Whenever he’d hit her or come after me, my mom would find me crying afterward and take me aside. She’d give me the same talk every time.

“Pray for Abel,” she’d say. “Because he doesn’t hate us. He hates himself.”

To a kid this makes no sense. “Well, if he hates himself,” I’d say, “why doesn’t he kick himself?”

Abel was one of those drinkers where once he was gone you’d look into his eyes and you didn’t even see the same person. I remember one night he came home fuckdrunk, stumbling through the house. He stumbled into my room, muttering to himself, and I woke up to see him whip out his dick and start pissing on the floor. He thought he was in the bathroom. That’s how drunk he would get—he wouldn’t know which room in the house he was in. There were so many nights he would stumble into my room thinking it was his and kick me out of bed and pass out. I’d yell at him, but it was like talking to a zombie. I’d go sleep on the couch.

He’d get wasted with his crew in the backyard every evening after work, and many nights he’d end up fighting with one of them. Someone would say something Abel didn’t like, and he’d beat the shit out of him. The guy wouldn’t show up for work Tuesday or Wednesday, but then by Thursday he’d be back because he needed the job. Every few weeks it was the same story, like clockwork.

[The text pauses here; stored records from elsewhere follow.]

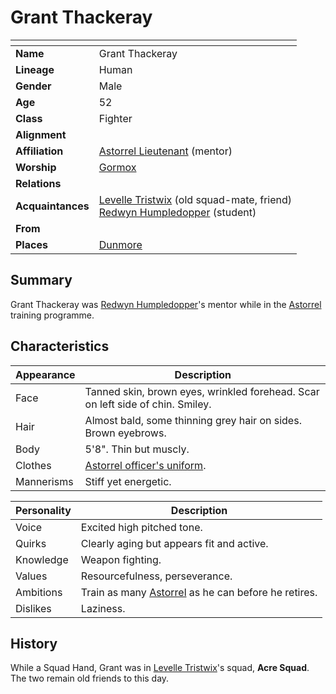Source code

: # Grant Thackeray

| []() | |
| --- | --- |
| **Name** | Grant Thackeray |
| **Lineage** | Human |
| **Gender** | Male |
| **Age** | 52 |
| **Class** | Fighter |
| **Alignment** | |
| **Affiliation** | [Astorrel Lieutenant](../organisations/astorrel/ranks/astorrel-lieutenant.md) (mentor) |
| **Worship** | [Gormox](../gods/deities/gormox.md) |
| **Relations** | |
| **Acquaintances** | [Levelle Tristwix](levelle-tristwix.md) (old squad-mate, friend)<br>[Redwyn Humpledopper](redwyn-humpledopper.md) (student) |
| **From** | |
| **Places** | [Dunmore](../places/cities/dunmore.md) |

## Summary

Grant Thackeray was [Redwyn Humpledopper](redwyn-humpledopper.md)'s mentor while in the [Astorrel](../organisations/astorrel/astorrel.md) training programme.

## Characteristics

| Appearance | Description |
| --- | --- |
| Face | Tanned skin, brown eyes, wrinkled forehead. Scar on left side of chin. Smiley. |
| Hair | Almost bald, some thinning grey hair on sides. Brown eyebrows. |
| Body | 5'8". Thin but muscly. |
| Clothes | [Astorrel officer's uniform](../organisations/astorrel/uniforms/astorrel-officers-uniform.md). |
| Mannerisms | Stiff yet energetic. |

| Personality | Description |
| --- | --- |
| Voice | Excited high pitched tone. |
| Quirks | Clearly aging but appears fit and active. |
| Knowledge | Weapon fighting. |
| Values | Resourcefulness, perseverance. |
| Ambitions | Train as many [Astorrel](../organisations/astorrel/astorrel.md) as he can before he retires. |
| Dislikes | Laziness. |

## History

While a Squad Hand, Grant was in [Levelle Tristwix](levelle-tristwix.md)'s squad, **Acre Squad**. The two remain old friends to this day.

Abel kicked the dogs, too. Fufi, mostly. Panther was smart enough to stay away, but dumb, lovable Fufi was forever trying to be Abel’s friend. She’d cross his path or be in his way when he’d had a few, and he’d give her the boot. After that she’d go and hide somewhere for a while. Fufi getting kicked was always the warning sign that shit was about to go down. The dogs and the workers in the yard often got the first taste of his anger, and that would let the rest of us know to lie low. I’d usually go find Fufi wherever she was hiding and be with her.